Throughout Plaintiff's Third Amended Complaint, he alleges that his Fourteenth Amendment due process claims were violated during his disciplinary hearings. "The requirements of procedural due process apply only to the deprivation of interests encompassed by the Fourteenth Amendment's protection of liberty and property." Board of Regents v. Roth, 408 U.S. 564, 569 (1972). State statutes and prison regulations may grant prisoners liberty interests sufficient to invoke due process protections. Meachum v. Fano, 427 U.S. 215, 223-27 (1976). However, the Supreme Court has significantly limited the instances in which due process can be invoked. Pursuant to Sandin v. Conner, 515 U.S. 472, 483 (1995), a prisoner can show a liberty interest under the Due Process Clause of the Fourteenth Amendment only if he alleges a change in confinement that imposes an "atypical and significant hardship . . . in relation to the ordinary incidents of prison life." Id. at 484 (citations omitted); Neal v. Shimoda, 131 F.3d 818, 827-28 (9th Cir. 1997).

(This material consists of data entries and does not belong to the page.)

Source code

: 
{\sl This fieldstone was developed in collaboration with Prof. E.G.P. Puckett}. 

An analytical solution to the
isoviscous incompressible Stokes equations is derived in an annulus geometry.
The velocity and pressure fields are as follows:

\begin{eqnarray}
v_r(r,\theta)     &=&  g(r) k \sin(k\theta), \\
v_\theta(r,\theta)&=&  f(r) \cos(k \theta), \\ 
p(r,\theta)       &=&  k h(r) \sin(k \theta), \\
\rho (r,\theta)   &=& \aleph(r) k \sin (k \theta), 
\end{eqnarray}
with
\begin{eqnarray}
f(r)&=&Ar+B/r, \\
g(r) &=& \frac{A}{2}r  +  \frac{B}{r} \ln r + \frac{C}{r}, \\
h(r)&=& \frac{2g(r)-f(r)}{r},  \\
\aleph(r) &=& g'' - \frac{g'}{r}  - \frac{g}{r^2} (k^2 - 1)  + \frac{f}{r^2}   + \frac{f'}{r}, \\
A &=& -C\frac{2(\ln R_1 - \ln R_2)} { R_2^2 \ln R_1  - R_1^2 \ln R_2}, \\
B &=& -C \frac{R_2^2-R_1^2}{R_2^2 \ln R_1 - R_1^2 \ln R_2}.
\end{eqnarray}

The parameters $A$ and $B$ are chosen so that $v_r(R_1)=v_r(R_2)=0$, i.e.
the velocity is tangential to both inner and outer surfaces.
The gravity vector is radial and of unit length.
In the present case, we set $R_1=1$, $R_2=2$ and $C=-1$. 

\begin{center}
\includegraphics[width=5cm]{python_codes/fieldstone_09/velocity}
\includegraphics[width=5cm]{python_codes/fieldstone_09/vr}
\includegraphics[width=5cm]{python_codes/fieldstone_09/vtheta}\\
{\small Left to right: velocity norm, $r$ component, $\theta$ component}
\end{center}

In this case, Plaintiff has failed to establish a liberty interest protected by the Constitution because he has not alleged, as he must under Sandin, facts related to the conditions or consequences of disciplinary hearing which show "the type of atypical, significant deprivation [that] might conceivably create a liberty interest." Id. at 486. For example, in Sandin, the Supreme Court considered three factors in determining whether the plaintiff possessed a liberty interest in avoiding disciplinary segregation: (1) the disciplinary versus discretionary nature of the segregation; (2) the restricted conditions of the prisoner's confinement and whether they amounted to a "major disruption in his environment" when compared to those shared by prisoners in the general population; and (3) the possibility of whether the prisoner's sentence was lengthened by his restricted custody. Id. at 486-87.

Therefore, to establish a due process violation, Plaintiff must first show the deprivation imposed an atypical and significant hardship on him in relation to the ordinary incidents of prison life. Sandin, 515 U.S. at 483-84. Plaintiff has failed to allege any facts from which the Court could find there were atypical and significant hardships imposed upon him as a result of the Defendants' actions.

Plaintiff must allege "a dramatic departure from the basic conditions" of his confinement that would give rise to a liberty interest before he can claim a violation of due process. Id. at 485; see also Keenan v. Hall, 83 F.3d 1083, 1088-89 (9th Cir. 1996), amended by 135 F.3d 1318 (9th Cir. 1998). He has not; therefore the Court finds that Plaintiff has failed to allege a liberty interest with regard to his disciplinary hearings, and thus, ...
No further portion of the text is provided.